[Given records]

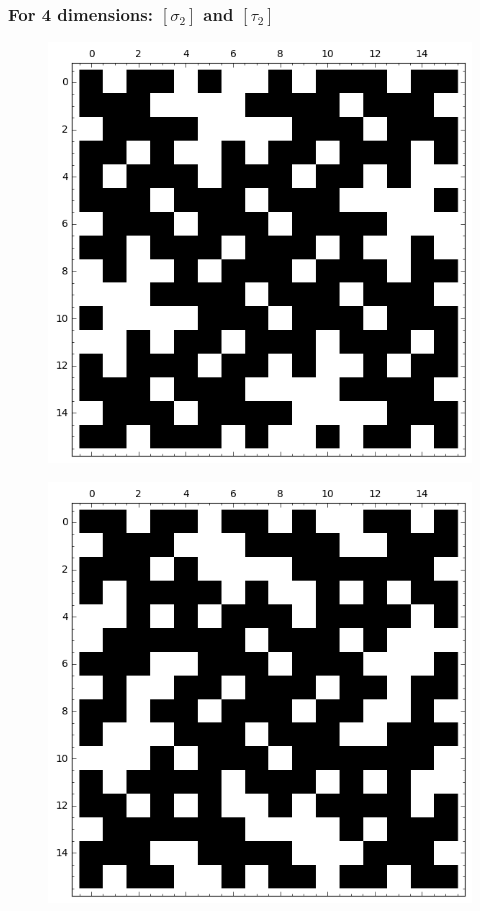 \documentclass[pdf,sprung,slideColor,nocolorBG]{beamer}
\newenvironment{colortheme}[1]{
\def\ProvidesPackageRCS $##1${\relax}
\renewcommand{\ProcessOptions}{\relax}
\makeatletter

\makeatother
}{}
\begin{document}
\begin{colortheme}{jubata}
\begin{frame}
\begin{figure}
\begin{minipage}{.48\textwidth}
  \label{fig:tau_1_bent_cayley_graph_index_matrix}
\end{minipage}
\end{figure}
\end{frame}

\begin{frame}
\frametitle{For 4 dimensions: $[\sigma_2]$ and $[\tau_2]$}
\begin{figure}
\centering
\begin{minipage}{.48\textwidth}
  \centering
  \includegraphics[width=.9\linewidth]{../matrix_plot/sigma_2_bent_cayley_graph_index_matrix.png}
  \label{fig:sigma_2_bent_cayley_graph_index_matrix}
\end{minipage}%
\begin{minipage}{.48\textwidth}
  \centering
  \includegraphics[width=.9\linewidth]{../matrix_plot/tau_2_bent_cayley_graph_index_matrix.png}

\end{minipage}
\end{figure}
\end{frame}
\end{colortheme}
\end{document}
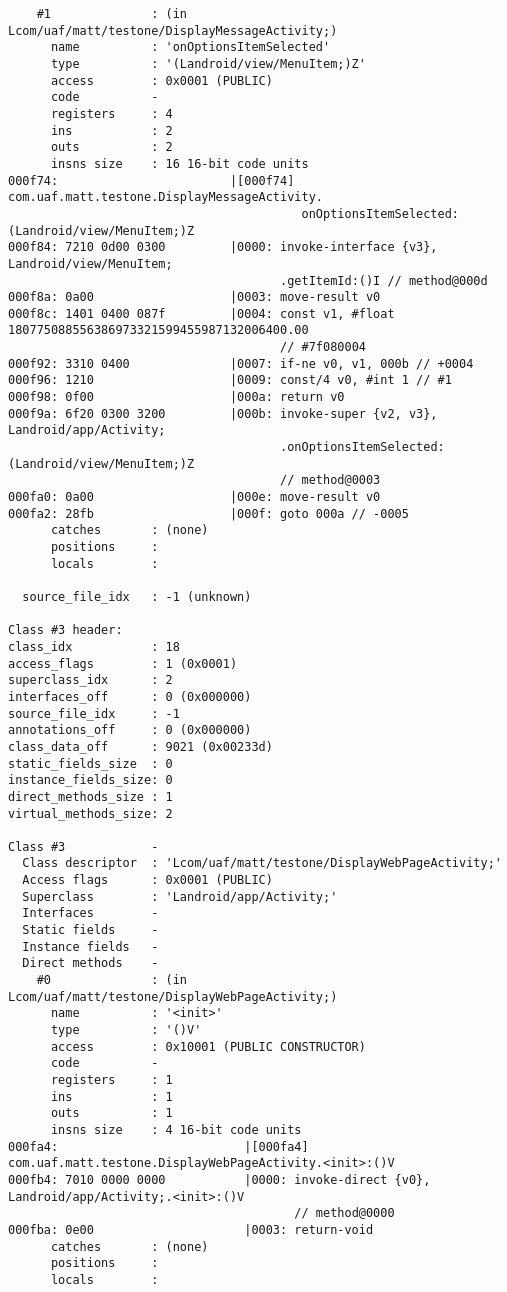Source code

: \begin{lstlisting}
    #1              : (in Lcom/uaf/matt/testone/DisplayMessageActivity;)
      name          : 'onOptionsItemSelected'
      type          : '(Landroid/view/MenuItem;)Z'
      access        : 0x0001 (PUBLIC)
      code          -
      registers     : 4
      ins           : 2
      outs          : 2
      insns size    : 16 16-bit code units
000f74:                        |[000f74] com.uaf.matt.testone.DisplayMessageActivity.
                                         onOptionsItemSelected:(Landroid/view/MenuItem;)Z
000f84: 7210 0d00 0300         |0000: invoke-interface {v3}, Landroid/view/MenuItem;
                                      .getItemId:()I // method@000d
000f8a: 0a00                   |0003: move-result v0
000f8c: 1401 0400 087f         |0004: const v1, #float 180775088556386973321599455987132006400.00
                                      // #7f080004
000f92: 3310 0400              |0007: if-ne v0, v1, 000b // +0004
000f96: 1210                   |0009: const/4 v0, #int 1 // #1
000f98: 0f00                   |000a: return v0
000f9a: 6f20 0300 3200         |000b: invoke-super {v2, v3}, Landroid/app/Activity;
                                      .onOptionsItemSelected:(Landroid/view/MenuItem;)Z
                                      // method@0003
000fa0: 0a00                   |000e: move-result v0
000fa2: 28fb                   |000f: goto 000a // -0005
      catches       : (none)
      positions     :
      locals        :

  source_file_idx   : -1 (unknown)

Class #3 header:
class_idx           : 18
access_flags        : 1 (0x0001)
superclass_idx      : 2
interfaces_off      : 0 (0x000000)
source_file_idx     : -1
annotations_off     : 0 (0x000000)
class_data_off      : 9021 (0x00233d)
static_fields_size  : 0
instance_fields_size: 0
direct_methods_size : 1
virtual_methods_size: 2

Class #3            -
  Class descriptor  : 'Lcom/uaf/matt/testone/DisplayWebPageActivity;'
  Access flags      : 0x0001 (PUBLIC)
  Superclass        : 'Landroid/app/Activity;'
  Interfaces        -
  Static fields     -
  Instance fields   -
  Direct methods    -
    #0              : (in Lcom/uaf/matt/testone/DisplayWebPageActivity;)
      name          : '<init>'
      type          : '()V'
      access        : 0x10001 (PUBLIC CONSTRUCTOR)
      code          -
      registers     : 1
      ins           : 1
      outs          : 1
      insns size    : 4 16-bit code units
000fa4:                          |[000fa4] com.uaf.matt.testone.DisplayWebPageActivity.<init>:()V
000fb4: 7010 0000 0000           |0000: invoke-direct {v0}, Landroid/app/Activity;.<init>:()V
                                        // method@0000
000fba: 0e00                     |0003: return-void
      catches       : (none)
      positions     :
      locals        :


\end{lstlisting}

[/Given records]
[Given records]

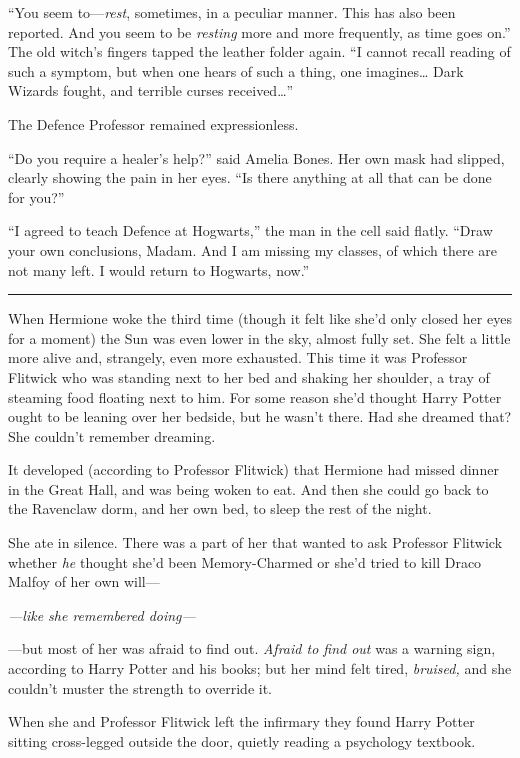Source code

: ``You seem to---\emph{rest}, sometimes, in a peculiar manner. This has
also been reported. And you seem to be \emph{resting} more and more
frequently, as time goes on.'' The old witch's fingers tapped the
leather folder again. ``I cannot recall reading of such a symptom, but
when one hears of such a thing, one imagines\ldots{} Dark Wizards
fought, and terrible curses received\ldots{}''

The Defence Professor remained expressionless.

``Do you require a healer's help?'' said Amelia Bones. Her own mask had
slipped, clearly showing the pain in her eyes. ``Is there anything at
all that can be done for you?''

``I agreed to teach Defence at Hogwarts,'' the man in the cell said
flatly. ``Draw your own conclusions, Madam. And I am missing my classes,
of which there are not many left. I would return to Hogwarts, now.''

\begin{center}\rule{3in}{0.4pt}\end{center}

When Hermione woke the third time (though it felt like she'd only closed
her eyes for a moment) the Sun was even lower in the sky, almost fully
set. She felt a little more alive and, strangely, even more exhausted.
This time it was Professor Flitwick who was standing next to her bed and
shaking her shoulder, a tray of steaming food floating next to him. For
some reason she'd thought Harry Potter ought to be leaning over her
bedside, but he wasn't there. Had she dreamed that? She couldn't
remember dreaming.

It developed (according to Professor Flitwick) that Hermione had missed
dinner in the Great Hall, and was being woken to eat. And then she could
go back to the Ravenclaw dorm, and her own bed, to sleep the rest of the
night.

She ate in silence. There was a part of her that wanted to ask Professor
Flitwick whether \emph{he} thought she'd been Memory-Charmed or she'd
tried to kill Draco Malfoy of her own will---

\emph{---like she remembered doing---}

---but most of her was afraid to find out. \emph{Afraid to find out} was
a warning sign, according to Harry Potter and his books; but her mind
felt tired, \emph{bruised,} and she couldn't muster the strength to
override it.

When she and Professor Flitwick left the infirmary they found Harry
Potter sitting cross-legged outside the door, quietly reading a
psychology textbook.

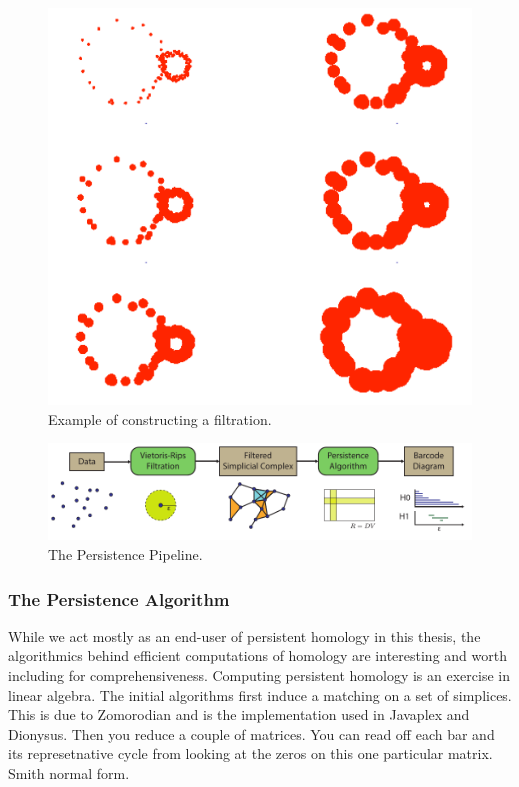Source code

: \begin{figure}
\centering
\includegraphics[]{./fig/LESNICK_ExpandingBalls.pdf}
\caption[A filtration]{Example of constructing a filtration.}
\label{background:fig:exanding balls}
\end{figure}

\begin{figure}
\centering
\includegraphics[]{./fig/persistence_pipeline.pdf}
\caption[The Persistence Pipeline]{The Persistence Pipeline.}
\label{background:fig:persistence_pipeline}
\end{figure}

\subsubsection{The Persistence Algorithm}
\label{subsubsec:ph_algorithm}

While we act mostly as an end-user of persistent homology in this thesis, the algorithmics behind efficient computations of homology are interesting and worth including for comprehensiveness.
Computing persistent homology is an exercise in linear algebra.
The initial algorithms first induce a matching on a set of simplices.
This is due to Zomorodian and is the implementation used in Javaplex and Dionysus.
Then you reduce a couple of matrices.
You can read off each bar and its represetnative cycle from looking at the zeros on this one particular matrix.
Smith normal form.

[/Given records]
[Given records]

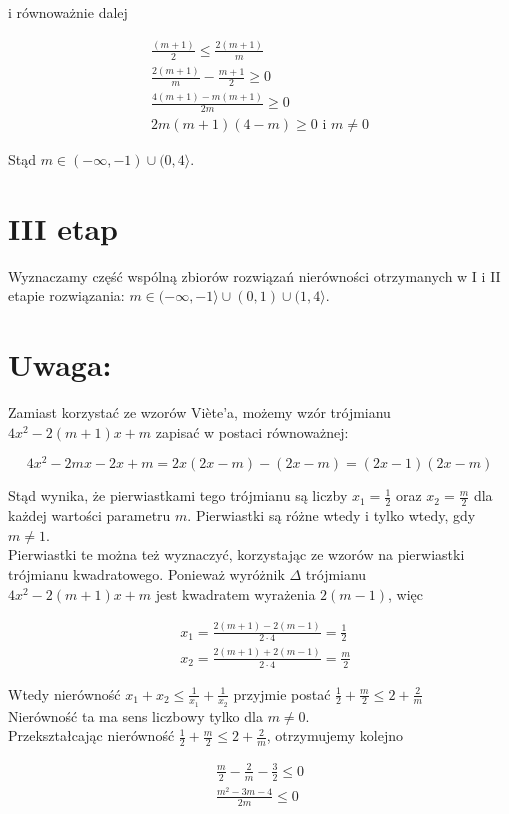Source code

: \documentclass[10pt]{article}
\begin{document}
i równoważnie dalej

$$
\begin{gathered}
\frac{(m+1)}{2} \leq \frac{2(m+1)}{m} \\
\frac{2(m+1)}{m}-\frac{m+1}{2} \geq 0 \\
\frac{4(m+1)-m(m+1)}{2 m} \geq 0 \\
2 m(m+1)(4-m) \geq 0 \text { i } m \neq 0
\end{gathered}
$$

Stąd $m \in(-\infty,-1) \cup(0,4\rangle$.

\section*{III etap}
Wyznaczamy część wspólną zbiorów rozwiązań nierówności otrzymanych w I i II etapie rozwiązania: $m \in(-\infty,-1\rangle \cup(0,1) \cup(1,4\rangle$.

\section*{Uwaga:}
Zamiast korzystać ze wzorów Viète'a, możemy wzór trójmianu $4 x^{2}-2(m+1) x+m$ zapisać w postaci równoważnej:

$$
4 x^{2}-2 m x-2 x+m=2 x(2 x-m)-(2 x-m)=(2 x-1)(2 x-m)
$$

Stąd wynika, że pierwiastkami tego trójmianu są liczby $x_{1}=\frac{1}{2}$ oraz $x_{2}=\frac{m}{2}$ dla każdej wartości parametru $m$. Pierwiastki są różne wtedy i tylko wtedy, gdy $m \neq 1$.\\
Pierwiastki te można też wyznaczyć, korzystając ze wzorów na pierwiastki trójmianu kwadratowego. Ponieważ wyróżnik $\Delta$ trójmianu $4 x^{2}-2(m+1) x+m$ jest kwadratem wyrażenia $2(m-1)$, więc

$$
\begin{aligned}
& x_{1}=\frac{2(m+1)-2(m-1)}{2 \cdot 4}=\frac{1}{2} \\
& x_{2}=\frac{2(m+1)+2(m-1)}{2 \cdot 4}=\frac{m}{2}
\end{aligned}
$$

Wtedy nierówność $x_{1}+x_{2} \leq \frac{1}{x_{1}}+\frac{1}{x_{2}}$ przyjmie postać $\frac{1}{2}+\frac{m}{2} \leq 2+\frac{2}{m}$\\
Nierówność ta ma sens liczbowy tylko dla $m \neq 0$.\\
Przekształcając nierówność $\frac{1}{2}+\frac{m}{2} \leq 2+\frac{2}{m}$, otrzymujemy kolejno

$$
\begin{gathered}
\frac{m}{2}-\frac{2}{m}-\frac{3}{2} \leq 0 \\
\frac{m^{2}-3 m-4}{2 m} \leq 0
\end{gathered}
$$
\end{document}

[/Given records]

**Task brief**
The answer must be every line of the entries that includes the word "Pierwiastki".

**Finished exercise**
Stąd wynika, że pierwiastkami tego trójmianu są liczby $x_{1}=\frac{1}{2}$ oraz $x_{2}=\frac{m}{2}$ dla każdej wartości parametru $m$. Pierwiastki są różne wtedy i tylko wtedy, gdy $m \neq 1$.\\
Pierwiastki te można też wyznaczyć, korzystając ze wzorów na pierwiastki trójmianu kwadratowego. Ponieważ wyróżnik $\Delta$ trójmianu $4 x^{2}-2(m+1) x+m$ jest kwadratem wyrażenia $2(m-1)$, więc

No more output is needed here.